## Source records
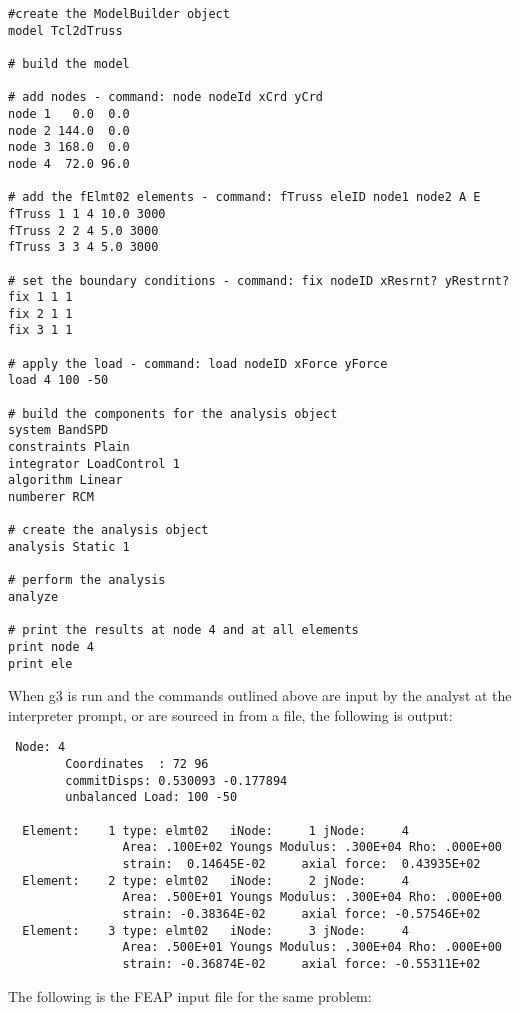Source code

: \documentclass[12pt]{article}
\begin{document}
{\sf\small \begin{verbatim}
#create the ModelBuilder object
model Tcl2dTruss

# build the model 

# add nodes - command: node nodeId xCrd yCrd
node 1   0.0  0.0
node 2 144.0  0.0
node 3 168.0  0.0
node 4  72.0 96.0

# add the fElmt02 elements - command: fTruss eleID node1 node2 A E
fTruss 1 1 4 10.0 3000
fTruss 2 2 4 5.0 3000
fTruss 3 3 4 5.0 3000

# set the boundary conditions - command: fix nodeID xResrnt? yRestrnt?
fix 1 1 1 
fix 2 1 1
fix 3 1 1

# apply the load - command: load nodeID xForce yForce
load 4 100 -50

# build the components for the analysis object
system BandSPD
constraints Plain
integrator LoadControl 1
algorithm Linear
numberer RCM

# create the analysis object 
analysis Static 1

# perform the analysis
analyze

# print the results at node 4 and at all elements
print node 4
print ele
\end{verbatim}}

When g3 is run and the commands outlined above are input by the
analyst at the interpreter prompt, or are sourced in from a file, the
following is output:

{\sf\small \begin{verbatim}
 Node: 4
        Coordinates  : 72 96 
        commitDisps: 0.530093 -0.177894 
        unbalanced Load: 100 -50 

  Element:    1 type: elmt02   iNode:     1 jNode:     4
                Area: .100E+02 Youngs Modulus: .300E+04 Rho: .000E+00
                strain:  0.14645E-02     axial force:  0.43935E+02
  Element:    2 type: elmt02   iNode:     2 jNode:     4
                Area: .500E+01 Youngs Modulus: .300E+04 Rho: .000E+00
                strain: -0.38364E-02     axial force: -0.57546E+02
  Element:    3 type: elmt02   iNode:     3 jNode:     4
                Area: .500E+01 Youngs Modulus: .300E+04 Rho: .000E+00
                strain: -0.36874E-02     axial force: -0.55311E+02
\end{verbatim}}

\pagebreak
The following is the FEAP input file for the same problem:
\end{document}
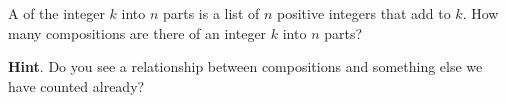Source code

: \documentclass{book}
\begin{document}
\setcounter{cpjt}{128}
\addtocounter{cpjt}{-1}
\begin{activity}\label{compositionagian}
\hypertarget{p-862}{}%
A  of the integer \(k\) into \(n\) parts is a list of \(n\) positive integers that add to \(k\).  How many compositions are there of an integer \(k\) into \(n\) parts?%
\par\smallskip%
\noindent\textbf{Hint}.\hypertarget{hint-86}{}\quad%
\hypertarget{p-863}{}%
Do you see a relationship between compositions and something else we have counted already?%
\par\smallskip%
\noindent\end{activity}

\clearpage
\end{document}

## Problem statement
Each line that contains "jNode" is to be copied from the listing above.

## Exercise response
  Element:    1 type: elmt02   iNode:     1 jNode:     4
  Element:    2 type: elmt02   iNode:     2 jNode:     4
  Element:    3 type: elmt02   iNode:     3 jNode:     4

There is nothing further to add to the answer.